Rendered images with source text
⁂

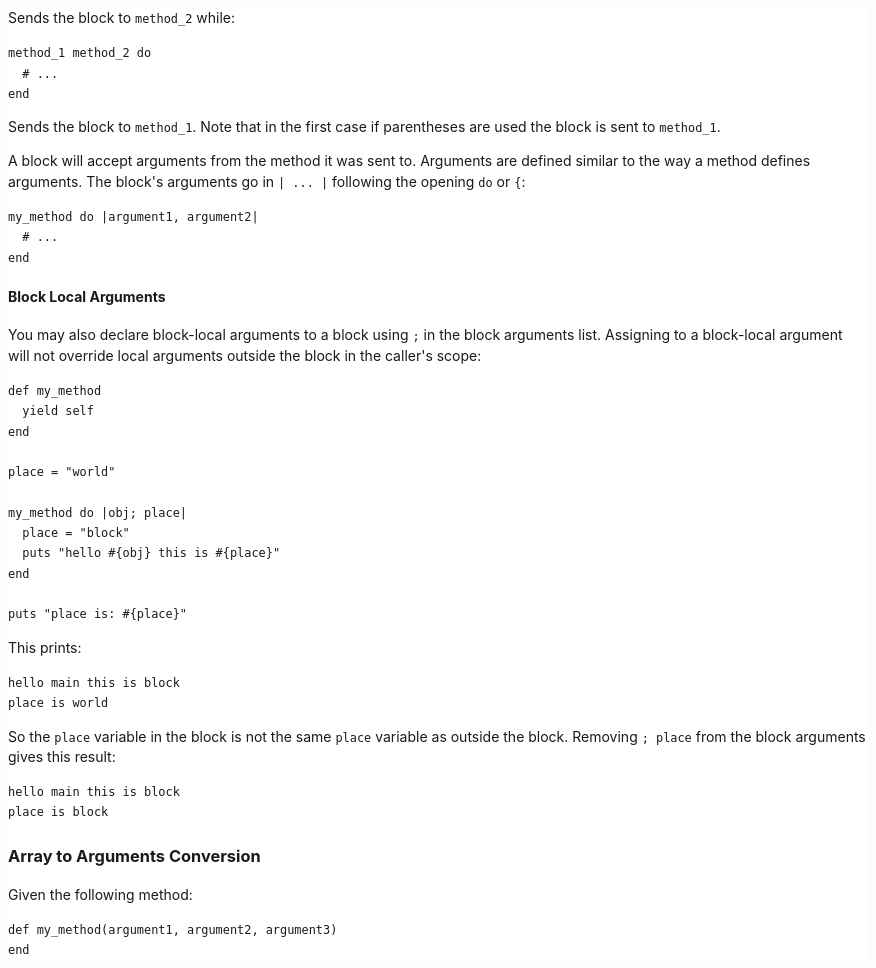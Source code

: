 Sends the block to `method_2` while:

    method_1 method_2 do
      # ...
    end

Sends the block to `method_1`.  Note that in the first case if parentheses are
used the block is sent to `method_1`.

A block will accept arguments from the method it was sent to.  Arguments are
defined similar to the way a method defines arguments.  The block's arguments
go in `| ... |` following the opening `do` or `{`:

    my_method do |argument1, argument2|
      # ...
    end

#### Block Local Arguments

You may also declare block-local arguments to a block using `;` in the block
arguments list.  Assigning to a block-local argument will not override local
arguments outside the block in the caller's scope:

    def my_method
      yield self
    end

    place = "world"

    my_method do |obj; place|
      place = "block"
      puts "hello #{obj} this is #{place}"
    end

    puts "place is: #{place}"

This prints:

    hello main this is block
    place is world

So the `place` variable in the block is not the same `place` variable as
outside the block.  Removing `; place` from the block arguments gives this
result:

    hello main this is block
    place is block

### Array to Arguments Conversion

Given the following method:

    def my_method(argument1, argument2, argument3)
    end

⁂

== Exercise objective ==
Report only the number of lines, among the records above, that contain the word "puts".

== Result of this task ==
2